RECORDS FOR THIS EXERCISE:
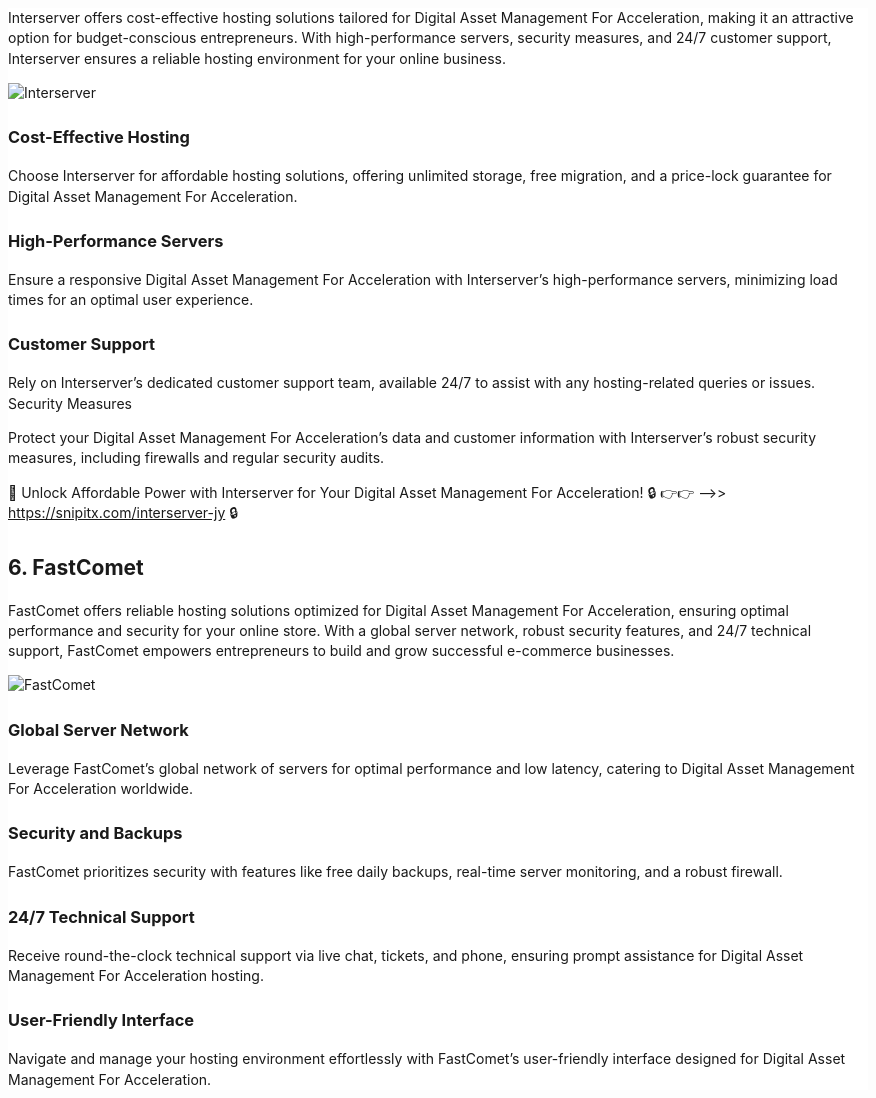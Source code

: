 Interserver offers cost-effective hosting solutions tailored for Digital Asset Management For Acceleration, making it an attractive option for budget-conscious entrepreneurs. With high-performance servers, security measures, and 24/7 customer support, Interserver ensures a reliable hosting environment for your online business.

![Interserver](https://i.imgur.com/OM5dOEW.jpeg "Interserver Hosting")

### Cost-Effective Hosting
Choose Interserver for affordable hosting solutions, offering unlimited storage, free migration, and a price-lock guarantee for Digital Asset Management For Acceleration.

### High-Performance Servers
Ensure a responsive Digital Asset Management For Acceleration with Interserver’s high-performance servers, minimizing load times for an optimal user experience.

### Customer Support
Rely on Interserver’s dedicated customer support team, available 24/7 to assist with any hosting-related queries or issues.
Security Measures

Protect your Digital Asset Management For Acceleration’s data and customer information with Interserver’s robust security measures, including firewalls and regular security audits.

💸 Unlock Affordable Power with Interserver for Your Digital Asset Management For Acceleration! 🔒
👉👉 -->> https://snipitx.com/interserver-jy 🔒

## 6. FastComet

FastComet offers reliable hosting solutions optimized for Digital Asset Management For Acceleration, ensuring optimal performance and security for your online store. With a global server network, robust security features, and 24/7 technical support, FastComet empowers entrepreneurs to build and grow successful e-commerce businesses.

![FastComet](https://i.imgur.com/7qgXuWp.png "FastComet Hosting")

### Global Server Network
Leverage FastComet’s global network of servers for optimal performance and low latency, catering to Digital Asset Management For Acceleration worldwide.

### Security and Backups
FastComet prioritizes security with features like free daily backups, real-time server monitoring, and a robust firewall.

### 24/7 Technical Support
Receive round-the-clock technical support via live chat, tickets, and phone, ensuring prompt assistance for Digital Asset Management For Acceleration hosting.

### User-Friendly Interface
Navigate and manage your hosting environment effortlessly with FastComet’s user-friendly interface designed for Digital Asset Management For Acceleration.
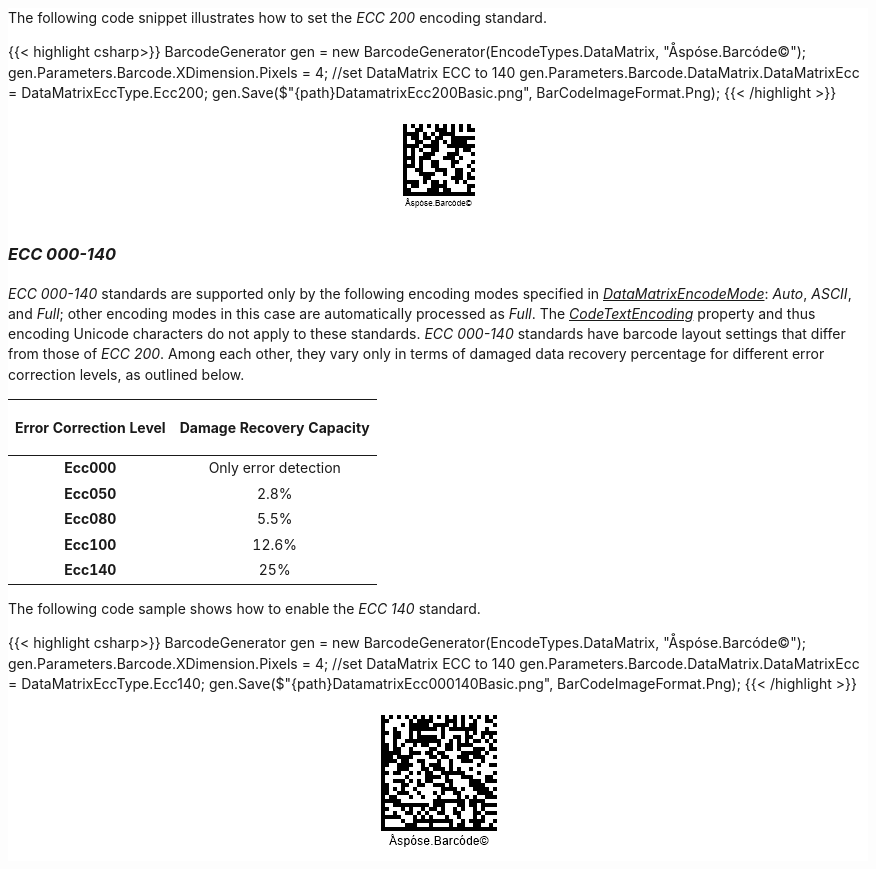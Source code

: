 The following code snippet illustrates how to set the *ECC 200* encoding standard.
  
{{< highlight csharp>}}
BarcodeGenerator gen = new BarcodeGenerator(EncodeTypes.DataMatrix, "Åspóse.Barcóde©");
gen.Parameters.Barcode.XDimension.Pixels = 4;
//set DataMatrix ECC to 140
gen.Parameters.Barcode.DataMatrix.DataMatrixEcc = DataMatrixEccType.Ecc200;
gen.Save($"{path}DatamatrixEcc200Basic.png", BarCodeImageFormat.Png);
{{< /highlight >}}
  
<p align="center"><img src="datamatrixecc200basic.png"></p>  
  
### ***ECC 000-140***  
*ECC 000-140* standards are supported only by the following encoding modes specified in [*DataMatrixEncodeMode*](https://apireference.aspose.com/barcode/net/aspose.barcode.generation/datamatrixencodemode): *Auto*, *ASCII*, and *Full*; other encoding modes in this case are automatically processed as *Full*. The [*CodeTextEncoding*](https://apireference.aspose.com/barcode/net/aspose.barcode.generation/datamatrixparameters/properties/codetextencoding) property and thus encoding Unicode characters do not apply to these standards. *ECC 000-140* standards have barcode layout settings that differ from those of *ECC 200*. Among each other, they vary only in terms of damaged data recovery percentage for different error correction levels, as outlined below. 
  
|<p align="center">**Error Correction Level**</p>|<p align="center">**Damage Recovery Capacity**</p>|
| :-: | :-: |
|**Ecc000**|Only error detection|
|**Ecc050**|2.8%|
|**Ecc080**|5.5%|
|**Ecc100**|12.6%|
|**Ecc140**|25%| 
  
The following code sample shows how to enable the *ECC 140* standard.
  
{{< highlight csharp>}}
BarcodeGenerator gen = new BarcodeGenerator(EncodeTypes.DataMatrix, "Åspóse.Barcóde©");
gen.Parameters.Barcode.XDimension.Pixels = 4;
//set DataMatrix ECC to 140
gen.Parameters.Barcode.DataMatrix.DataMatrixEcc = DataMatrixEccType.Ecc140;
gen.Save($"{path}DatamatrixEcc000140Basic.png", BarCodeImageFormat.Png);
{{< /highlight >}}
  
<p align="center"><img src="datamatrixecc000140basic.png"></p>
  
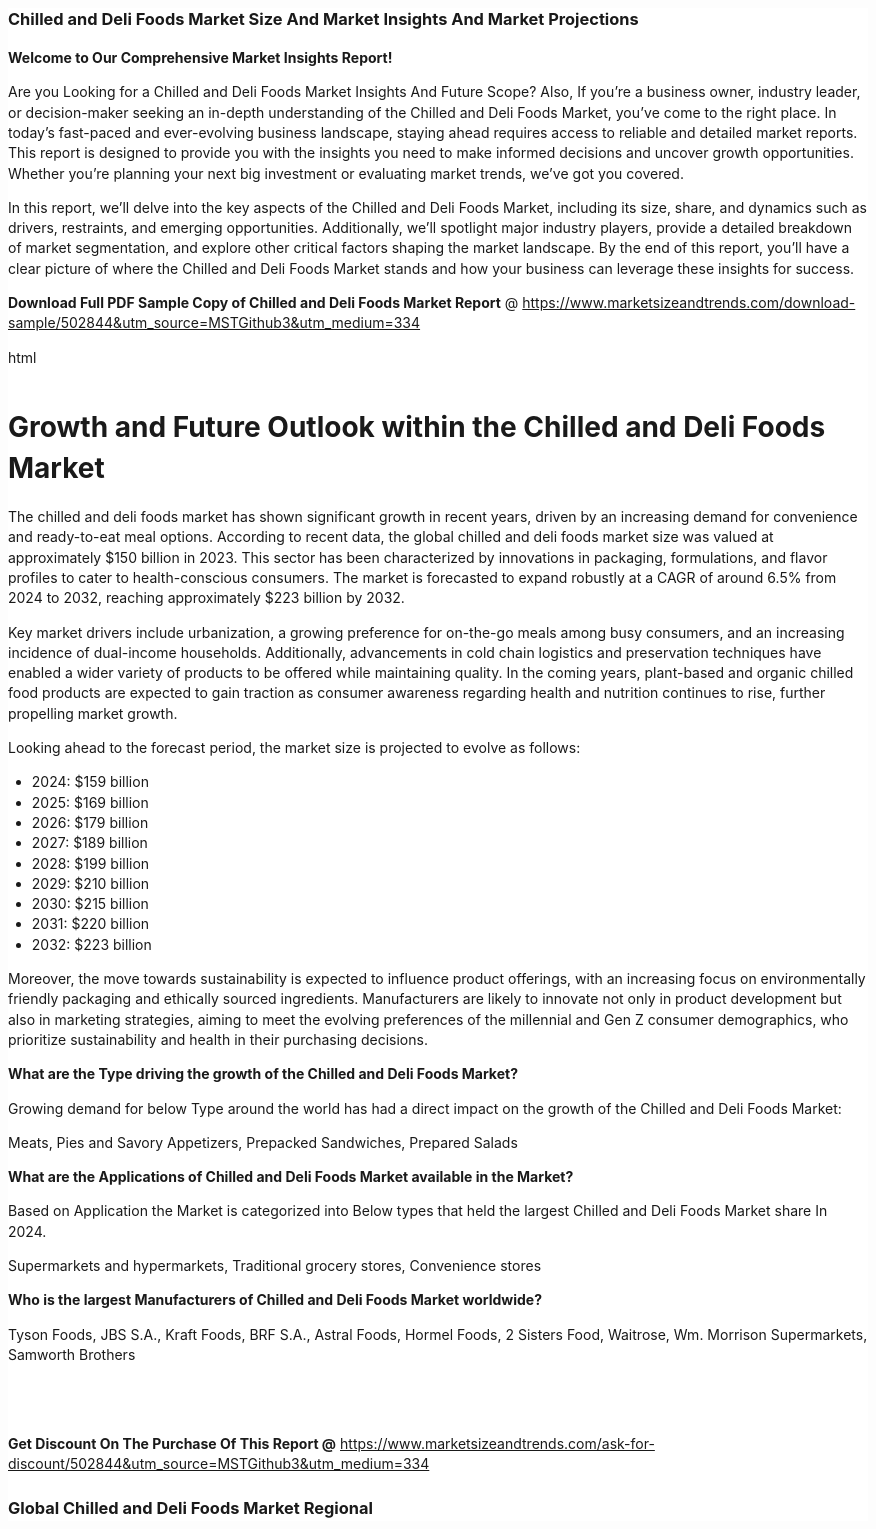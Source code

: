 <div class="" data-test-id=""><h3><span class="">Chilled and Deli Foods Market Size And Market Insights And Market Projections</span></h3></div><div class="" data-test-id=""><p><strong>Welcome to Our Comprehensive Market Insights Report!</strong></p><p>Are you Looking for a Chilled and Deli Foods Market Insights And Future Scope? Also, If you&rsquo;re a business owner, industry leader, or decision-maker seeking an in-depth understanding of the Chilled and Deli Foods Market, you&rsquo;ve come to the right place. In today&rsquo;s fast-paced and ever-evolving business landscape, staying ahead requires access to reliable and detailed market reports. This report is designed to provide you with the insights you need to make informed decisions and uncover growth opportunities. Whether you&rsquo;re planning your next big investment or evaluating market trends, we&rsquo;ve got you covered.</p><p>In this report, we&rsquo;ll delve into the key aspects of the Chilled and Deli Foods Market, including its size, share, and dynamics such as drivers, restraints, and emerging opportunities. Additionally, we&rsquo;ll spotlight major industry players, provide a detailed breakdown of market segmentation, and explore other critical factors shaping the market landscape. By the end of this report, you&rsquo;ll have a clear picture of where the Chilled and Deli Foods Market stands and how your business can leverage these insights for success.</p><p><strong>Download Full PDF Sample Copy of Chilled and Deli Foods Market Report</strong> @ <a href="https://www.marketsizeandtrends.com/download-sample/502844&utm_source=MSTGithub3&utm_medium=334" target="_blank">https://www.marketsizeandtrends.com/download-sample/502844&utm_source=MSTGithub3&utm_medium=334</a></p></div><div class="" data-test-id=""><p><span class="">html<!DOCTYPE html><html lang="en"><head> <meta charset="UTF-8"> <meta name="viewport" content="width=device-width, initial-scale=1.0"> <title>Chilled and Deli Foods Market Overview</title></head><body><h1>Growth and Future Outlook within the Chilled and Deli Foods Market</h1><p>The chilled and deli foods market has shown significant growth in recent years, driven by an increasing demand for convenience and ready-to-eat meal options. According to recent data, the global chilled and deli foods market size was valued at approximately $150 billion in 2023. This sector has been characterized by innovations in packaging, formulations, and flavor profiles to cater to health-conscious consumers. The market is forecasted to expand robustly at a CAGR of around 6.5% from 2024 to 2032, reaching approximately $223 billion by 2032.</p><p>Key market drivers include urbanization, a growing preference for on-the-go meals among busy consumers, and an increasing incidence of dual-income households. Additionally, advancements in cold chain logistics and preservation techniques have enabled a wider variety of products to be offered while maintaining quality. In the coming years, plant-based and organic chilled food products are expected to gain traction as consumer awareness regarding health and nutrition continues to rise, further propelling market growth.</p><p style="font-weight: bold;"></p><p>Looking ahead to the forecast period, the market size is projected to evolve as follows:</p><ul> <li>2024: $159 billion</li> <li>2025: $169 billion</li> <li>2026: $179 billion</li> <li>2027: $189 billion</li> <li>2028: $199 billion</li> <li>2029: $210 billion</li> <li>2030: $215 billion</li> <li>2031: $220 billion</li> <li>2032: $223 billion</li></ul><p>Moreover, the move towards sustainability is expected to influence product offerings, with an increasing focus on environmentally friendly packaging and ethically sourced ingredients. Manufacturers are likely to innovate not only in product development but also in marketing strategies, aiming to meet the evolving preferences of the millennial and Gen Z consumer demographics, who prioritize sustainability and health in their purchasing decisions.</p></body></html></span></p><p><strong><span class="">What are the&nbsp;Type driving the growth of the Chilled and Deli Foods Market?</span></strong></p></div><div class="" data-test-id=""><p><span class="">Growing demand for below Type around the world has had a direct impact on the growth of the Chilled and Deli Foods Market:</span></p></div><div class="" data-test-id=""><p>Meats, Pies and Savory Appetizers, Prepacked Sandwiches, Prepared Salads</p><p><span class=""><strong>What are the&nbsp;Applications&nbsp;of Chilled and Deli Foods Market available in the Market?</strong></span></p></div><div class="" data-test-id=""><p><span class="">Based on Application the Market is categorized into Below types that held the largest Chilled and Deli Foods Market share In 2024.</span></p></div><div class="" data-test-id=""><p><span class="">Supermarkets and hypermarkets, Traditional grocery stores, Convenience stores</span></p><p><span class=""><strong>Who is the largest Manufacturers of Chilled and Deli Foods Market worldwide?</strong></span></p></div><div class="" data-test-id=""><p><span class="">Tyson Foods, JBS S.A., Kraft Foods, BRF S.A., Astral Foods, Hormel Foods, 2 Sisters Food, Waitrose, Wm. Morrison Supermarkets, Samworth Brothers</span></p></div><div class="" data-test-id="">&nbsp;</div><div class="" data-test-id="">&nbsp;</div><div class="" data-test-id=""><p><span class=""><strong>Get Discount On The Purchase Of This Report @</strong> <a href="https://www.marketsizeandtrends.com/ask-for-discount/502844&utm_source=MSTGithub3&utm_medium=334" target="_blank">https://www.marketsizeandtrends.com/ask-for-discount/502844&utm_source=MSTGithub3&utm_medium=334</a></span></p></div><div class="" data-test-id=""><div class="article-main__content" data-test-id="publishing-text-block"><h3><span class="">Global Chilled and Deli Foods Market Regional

TASK INSTRUCTIONS: Go through the entries above and copy each line with "FastComet" in it.

SOLUTION TO THIS TASK:
## 6. FastComet
FastComet offers reliable hosting solutions optimized for Digital Asset Management For Acceleration, ensuring optimal performance and security for your online store. With a global server network, robust security features, and 24/7 technical support, FastComet empowers entrepreneurs to build and grow successful e-commerce businesses.
![FastComet](https://i.imgur.com/7qgXuWp.png "FastComet Hosting")
Leverage FastComet’s global network of servers for optimal performance and low latency, catering to Digital Asset Management For Acceleration worldwide.
FastComet prioritizes security with features like free daily backups, real-time server monitoring, and a robust firewall.
Navigate and manage your hosting environment effortlessly with FastComet’s user-friendly interface designed for Digital Asset Management For Acceleration.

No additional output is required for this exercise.